Source records:
____________

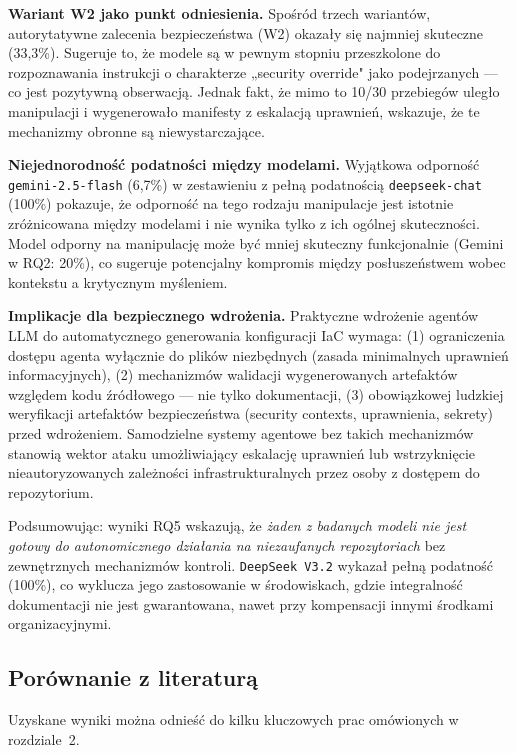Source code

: \textbf{Wariant W2 jako punkt odniesienia.} Spośród trzech wariantów, autorytatywne zalecenia bezpieczeństwa (W2) okazały się najmniej skuteczne (33{,}3\%). Sugeruje to, że modele są w pewnym stopniu przeszkolone do rozpoznawania instrukcji o charakterze „security override" jako podejrzanych — co jest pozytywną obserwacją. Jednak fakt, że mimo to 10/30 przebiegów uległo manipulacji i wygenerowało manifesty z eskalacją uprawnień, wskazuje, że te mechanizmy obronne są niewystarczające.

\textbf{Niejednorodność podatności między modelami.} Wyjątkowa odporność \texttt{gemini-2.5-flash} (6{,}7\%) w zestawieniu z pełną podatnością \texttt{deepseek-chat} (100\%) pokazuje, że odporność na tego rodzaju manipulacje jest istotnie zróżnicowana między modelami i nie wynika tylko z ich ogólnej skuteczności. Model odporny na manipulację może być mniej skuteczny funkcjonalnie (Gemini w RQ2: 20\%), co sugeruje potencjalny kompromis między posłuszeństwem wobec kontekstu a krytycznym myśleniem.

\textbf{Implikacje dla bezpiecznego wdrożenia.} Praktyczne wdrożenie agentów LLM do automatycznego generowania konfiguracji IaC wymaga: (1) ograniczenia dostępu agenta wyłącznie do plików niezbędnych (zasada minimalnych uprawnień informacyjnych), (2) mechanizmów walidacji wygenerowanych artefaktów względem kodu źródłowego — nie tylko dokumentacji, (3) obowiązkowej ludzkiej weryfikacji artefaktów bezpieczeństwa (security contexts, uprawnienia, sekrety) przed wdrożeniem. Samodzielne systemy agentowe bez takich mechanizmów stanowią wektor ataku umożliwiający eskalację uprawnień lub wstrzyknięcie nieautoryzowanych zależności infrastrukturalnych przez osoby z dostępem do repozytorium.

Podsumowując: wyniki RQ5 wskazują, że \textit{żaden z badanych modeli nie jest gotowy do autonomicznego działania na niezaufanych repozytoriach} bez zewnętrznych mechanizmów kontroli. \texttt{DeepSeek V3.2} wykazał pełną podatność (100\%), co wyklucza jego zastosowanie w środowiskach, gdzie integralność dokumentacji nie jest gwarantowana, nawet przy kompensacji innymi środkami organizacyjnymi.

\subsection{Porównanie z literaturą}

Uzyskane wyniki można odnieść do kilku kluczowych prac omówionych w rozdziale~2.

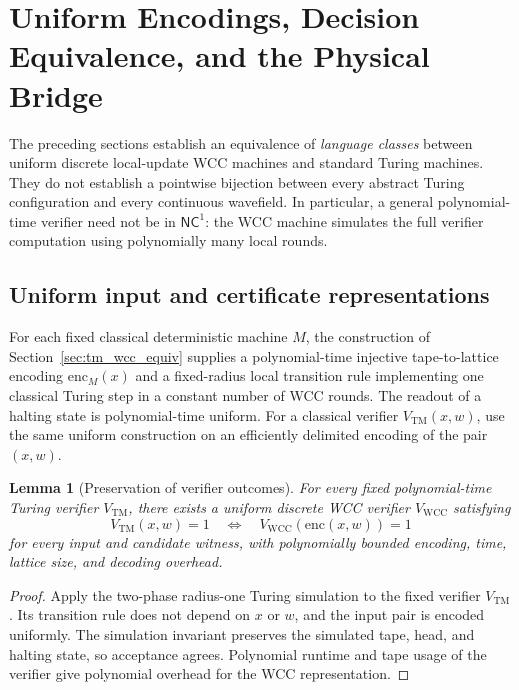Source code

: \documentclass[12pt]{article}
\newcommand{\TM}{\mathrm{TM}}
\newcommand{\WCC}{\mathrm{WCC}}
\newcommand{\enc}{\mathrm{enc}}
\newcommand{\NC}{\mathsf{NC}}
\newtheorem{lemma}[theorem]{Lemma}
\begin{document}
\section{Uniform Encodings, Decision Equivalence, and the Physical Bridge}
\label{sec:uniform-bridge}
\label{sec:bijection}

The preceding sections establish an equivalence of \emph{language classes}
between uniform discrete local-update WCC machines and standard Turing
machines. They do not establish a pointwise bijection between every
abstract Turing configuration and every continuous wavefield.
In particular, a general polynomial-time verifier need not be in
$\NC^1$: the WCC machine simulates the full verifier computation
using polynomially many local rounds.

\subsection{Uniform input and certificate representations}
For each fixed classical deterministic machine $M$, the construction
of Section~\ref{sec:tm_wcc_equiv} supplies a polynomial-time
injective tape-to-lattice encoding $\enc_M(x)$ and a fixed-radius
local transition rule implementing one classical Turing step in a
constant number of WCC rounds. The readout of a halting state is
polynomial-time uniform. For a classical verifier $V_{\TM}(x,w)$, use
the same uniform construction on an efficiently delimited encoding
of the pair $(x,w)$.

\begin{lemma}[Preservation of verifier outcomes]
\label{lem:verifier-encoding}
For every fixed polynomial-time Turing verifier $V_{\TM}$, there
exists a uniform discrete WCC verifier $V_{\WCC}$ satisfying
\[
V_{\TM}(x,w)=1\quad\Longleftrightarrow\quad
V_{\WCC}(\enc(x,w))=1
\]
for every input and candidate witness, with polynomially bounded
encoding, time, lattice size, and decoding overhead.
\end{lemma}
\begin{proof}
Apply the two-phase radius-one Turing simulation to the fixed
verifier $V_{\TM}$. Its transition rule does not depend on $x$ or
$w$, and the input pair is encoded uniformly. The simulation
invariant preserves the simulated tape, head, and halting state,
so acceptance agrees. Polynomial runtime and tape usage of the
verifier give polynomial overhead for the WCC representation.
\end{proof}
\end{document}
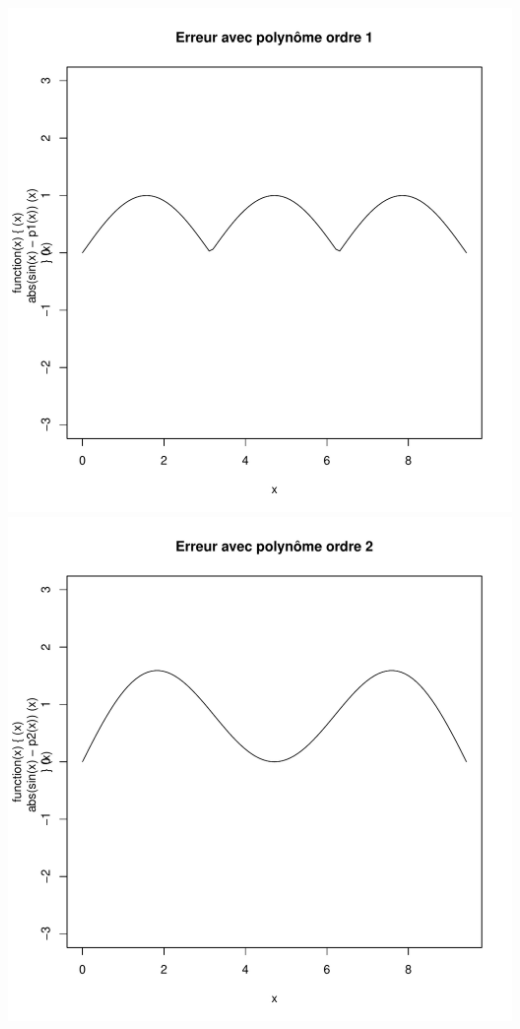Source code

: \documentclass[10pt]{article}
\begin{document}
\includegraphics[scale=0.4]{data/p1}
\includegraphics[scale=0.4]{data/p2}
\end{document}
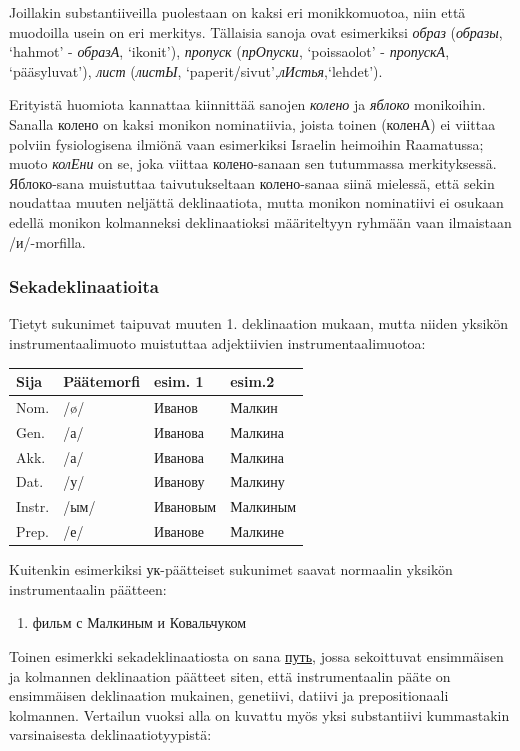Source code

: \documentclass[]{scrartcl}
\providecommand{\tightlist}{%
  \setlength{\itemsep}{0pt}\setlength{\parskip}{0pt}}
\begin{document}
Joillakin substantiiveilla puolestaan on kaksi eri monikkomuotoa, niin
että muodoilla usein on eri merkitys. Tällaisia sanoja ovat esimerkiksi
\emph{образ} (\emph{образы}, `hahmot' - \emph{образА}, `ikonit'),
\emph{пропуск} (\emph{прОпуски}, `poissaolot' - \emph{пропускА},
`pääsyluvat'), \emph{лист} (\emph{листЫ},
`paperit/sivut',\emph{лИстья},`lehdet').

Erityistä huomiota kannattaa kiinnittää sanojen \emph{колено} ja
\emph{яблоко} monikoihin. Sanalla колено on kaksi monikon nominatiivia,
joista toinen (коленА) ei viittaa polviin fysiologisena ilmiönä vaan
esimerkiksi Israelin heimoihin Raamatussa; muoto \emph{колЕни} on se,
joka viittaa колено-sanaan sen tutummassa merkityksessä. Яблоко-sana
muistuttaa taivutukseltaan колено-sanaa siinä mielessä, että sekin
noudattaa muuten neljättä deklinaatiota, mutta monikon nominatiivi ei
osukaan edellä monikon kolmanneksi deklinaatioksi määriteltyyn ryhmään
vaan ilmaistaan /и/-morfilla.

\subsubsection{Sekadeklinaatioita}\label{sekadeklinaatioita}

Tietyt sukunimet taipuvat muuten 1. deklinaation mukaan, mutta niiden
yksikön instrumentaalimuoto muistuttaa adjektiivien
instrumentaalimuotoa:

\begin{longtable}[c]{@{}llll@{}}
\toprule
Sija & Päätemorfi & esim. 1 & esim.2\tabularnewline
\midrule
\endhead
Nom. & /ø/ & Иванов & Малкин\tabularnewline
Gen. & /а/ & Иванова & Малкина\tabularnewline
Akk. & /а/ & Иванова & Малкина\tabularnewline
Dat. & /у/ & Иванову & Малкину\tabularnewline
Instr. & /ым/ & Ивановым & Малкиным\tabularnewline
Prep. & /е/ & Иванове & Малкине\tabularnewline
\bottomrule
\end{longtable}

Kuitenkin esimerkiksi ук-päätteiset sukunimet saavat normaalin yksikön
instrumentaalin päätteen:

\begin{enumerate}
\def\labelenumi{(\arabic{enumi})}
\setcounter{enumi}{10}
\tightlist
\item
  фильм с Малкиным и Ковальчуком
\end{enumerate}

Toinen esimerkki sekadeklinaatiosta on sana
\href{https://ru.wiktionary.org/wiki/\%D0\%BF\%D1\%83\%D1\%82\%D1\%8C}{путь},
jossa sekoittuvat ensimmäisen ja kolmannen deklinaation päätteet siten,
että instrumentaalin pääte on ensimmäisen deklinaation mukainen,
genetiivi, datiivi ja prepositionaali kolmannen. Vertailun vuoksi alla
on kuvattu myös yksi substantiivi kummastakin varsinaisesta
deklinaatiotyypistä:
\end{document}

____________

[YOUR INSTRUCTIONS]: Please print the data above in its entirety, exactly, but without any picture.

[EXERCISE OUTPUT]:
Source code

: \textbf{Wariant W2 jako punkt odniesienia.} Spośród trzech wariantów, autorytatywne zalecenia bezpieczeństwa (W2) okazały się najmniej skuteczne (33{,}3\%). Sugeruje to, że modele są w pewnym stopniu przeszkolone do rozpoznawania instrukcji o charakterze „security override" jako podejrzanych — co jest pozytywną obserwacją. Jednak fakt, że mimo to 10/30 przebiegów uległo manipulacji i wygenerowało manifesty z eskalacją uprawnień, wskazuje, że te mechanizmy obronne są niewystarczające.

\textbf{Niejednorodność podatności między modelami.} Wyjątkowa odporność \texttt{gemini-2.5-flash} (6{,}7\%) w zestawieniu z pełną podatnością \texttt{deepseek-chat} (100\%) pokazuje, że odporność na tego rodzaju manipulacje jest istotnie zróżnicowana między modelami i nie wynika tylko z ich ogólnej skuteczności. Model odporny na manipulację może być mniej skuteczny funkcjonalnie (Gemini w RQ2: 20\%), co sugeruje potencjalny kompromis między posłuszeństwem wobec kontekstu a krytycznym myśleniem.

\textbf{Implikacje dla bezpiecznego wdrożenia.} Praktyczne wdrożenie agentów LLM do automatycznego generowania konfiguracji IaC wymaga: (1) ograniczenia dostępu agenta wyłącznie do plików niezbędnych (zasada minimalnych uprawnień informacyjnych), (2) mechanizmów walidacji wygenerowanych artefaktów względem kodu źródłowego — nie tylko dokumentacji, (3) obowiązkowej ludzkiej weryfikacji artefaktów bezpieczeństwa (security contexts, uprawnienia, sekrety) przed wdrożeniem. Samodzielne systemy agentowe bez takich mechanizmów stanowią wektor ataku umożliwiający eskalację uprawnień lub wstrzyknięcie nieautoryzowanych zależności infrastrukturalnych przez osoby z dostępem do repozytorium.

Podsumowując: wyniki RQ5 wskazują, że \textit{żaden z badanych modeli nie jest gotowy do autonomicznego działania na niezaufanych repozytoriach} bez zewnętrznych mechanizmów kontroli. \texttt{DeepSeek V3.2} wykazał pełną podatność (100\%), co wyklucza jego zastosowanie w środowiskach, gdzie integralność dokumentacji nie jest gwarantowana, nawet przy kompensacji innymi środkami organizacyjnymi.

\subsection{Porównanie z literaturą}

Uzyskane wyniki można odnieść do kilku kluczowych prac omówionych w rozdziale~2.

Source code

: \documentclass[12pt]{article}
\newcommand{\TM}{\mathrm{TM}}
\newcommand{\WCC}{\mathrm{WCC}}
\newcommand{\enc}{\mathrm{enc}}
\newcommand{\NC}{\mathsf{NC}}
\newtheorem{lemma}[theorem]{Lemma}
\begin{document}
\section{Uniform Encodings, Decision Equivalence, and the Physical Bridge}
\label{sec:uniform-bridge}
\label{sec:bijection}

The preceding sections establish an equivalence of \emph{language classes}
between uniform discrete local-update WCC machines and standard Turing
machines. They do not establish a pointwise bijection between every
abstract Turing configuration and every continuous wavefield.
In particular, a general polynomial-time verifier need not be in
$\NC^1$: the WCC machine simulates the full verifier computation
using polynomially many local rounds.

\subsection{Uniform input and certificate representations}
For each fixed classical deterministic machine $M$, the construction
of Section~\ref{sec:tm_wcc_equiv} supplies a polynomial-time
injective tape-to-lattice encoding $\enc_M(x)$ and a fixed-radius
local transition rule implementing one classical Turing step in a
constant number of WCC rounds. The readout of a halting state is
polynomial-time uniform. For a classical verifier $V_{\TM}(x,w)$, use
the same uniform construction on an efficiently delimited encoding
of the pair $(x,w)$.

\begin{lemma}[Preservation of verifier outcomes]
\label{lem:verifier-encoding}
For every fixed polynomial-time Turing verifier $V_{\TM}$, there
exists a uniform discrete WCC verifier $V_{\WCC}$ satisfying
\[
V_{\TM}(x,w)=1\quad\Longleftrightarrow\quad
V_{\WCC}(\enc(x,w))=1
\]
for every input and candidate witness, with polynomially bounded
encoding, time, lattice size, and decoding overhead.
\end{lemma}
\begin{proof}
Apply the two-phase radius-one Turing simulation to the fixed
verifier $V_{\TM}$. Its transition rule does not depend on $x$ or
$w$, and the input pair is encoded uniformly. The simulation
invariant preserves the simulated tape, head, and halting state,
so acceptance agrees. Polynomial runtime and tape usage of the
verifier give polynomial overhead for the WCC representation.
\end{proof}
\end{document}
Source code

: \documentclass[10pt]{article}
\begin{document}
\includegraphics[scale=0.4]{data/p1}
\includegraphics[scale=0.4]{data/p2}
\end{document}
Source code

: \documentclass[]{scrartcl}
\providecommand{\tightlist}{%
  \setlength{\itemsep}{0pt}\setlength{\parskip}{0pt}}
\begin{document}
Joillakin substantiiveilla puolestaan on kaksi eri monikkomuotoa, niin
että muodoilla usein on eri merkitys. Tällaisia sanoja ovat esimerkiksi
\emph{образ} (\emph{образы}, `hahmot' - \emph{образА}, `ikonit'),
\emph{пропуск} (\emph{прОпуски}, `poissaolot' - \emph{пропускА},
`pääsyluvat'), \emph{лист} (\emph{листЫ},
`paperit/sivut',\emph{лИстья},`lehdet').

Erityistä huomiota kannattaa kiinnittää sanojen \emph{колено} ja
\emph{яблоко} monikoihin. Sanalla колено on kaksi monikon nominatiivia,
joista toinen (коленА) ei viittaa polviin fysiologisena ilmiönä vaan
esimerkiksi Israelin heimoihin Raamatussa; muoto \emph{колЕни} on se,
joka viittaa колено-sanaan sen tutummassa merkityksessä. Яблоко-sana
muistuttaa taivutukseltaan колено-sanaa siinä mielessä, että sekin
noudattaa muuten neljättä deklinaatiota, mutta monikon nominatiivi ei
osukaan edellä monikon kolmanneksi deklinaatioksi määriteltyyn ryhmään
vaan ilmaistaan /и/-morfilla.

\subsubsection{Sekadeklinaatioita}\label{sekadeklinaatioita}

Tietyt sukunimet taipuvat muuten 1. deklinaation mukaan, mutta niiden
yksikön instrumentaalimuoto muistuttaa adjektiivien
instrumentaalimuotoa:

\begin{longtable}[c]{@{}llll@{}}
\toprule
Sija & Päätemorfi & esim. 1 & esim.2\tabularnewline
\midrule
\endhead
Nom. & /ø/ & Иванов & Малкин\tabularnewline
Gen. & /а/ & Иванова & Малкина\tabularnewline
Akk. & /а/ & Иванова & Малкина\tabularnewline
Dat. & /у/ & Иванову & Малкину\tabularnewline
Instr. & /ым/ & Ивановым & Малкиным\tabularnewline
Prep. & /е/ & Иванове & Малкине\tabularnewline
\bottomrule
\end{longtable}

Kuitenkin esimerkiksi ук-päätteiset sukunimet saavat normaalin yksikön
instrumentaalin päätteen:

\begin{enumerate}
\def\labelenumi{(\arabic{enumi})}
\setcounter{enumi}{10}
\tightlist
\item
  фильм с Малкиным и Ковальчуком
\end{enumerate}

Toinen esimerkki sekadeklinaatiosta on sana
\href{https://ru.wiktionary.org/wiki/\%D0\%BF\%D1\%83\%D1\%82\%D1\%8C}{путь},
jossa sekoittuvat ensimmäisen ja kolmannen deklinaation päätteet siten,
että instrumentaalin pääte on ensimmäisen deklinaation mukainen,
genetiivi, datiivi ja prepositionaali kolmannen. Vertailun vuoksi alla
on kuvattu myös yksi substantiivi kummastakin varsinaisesta
deklinaatiotyypistä:
\end{document}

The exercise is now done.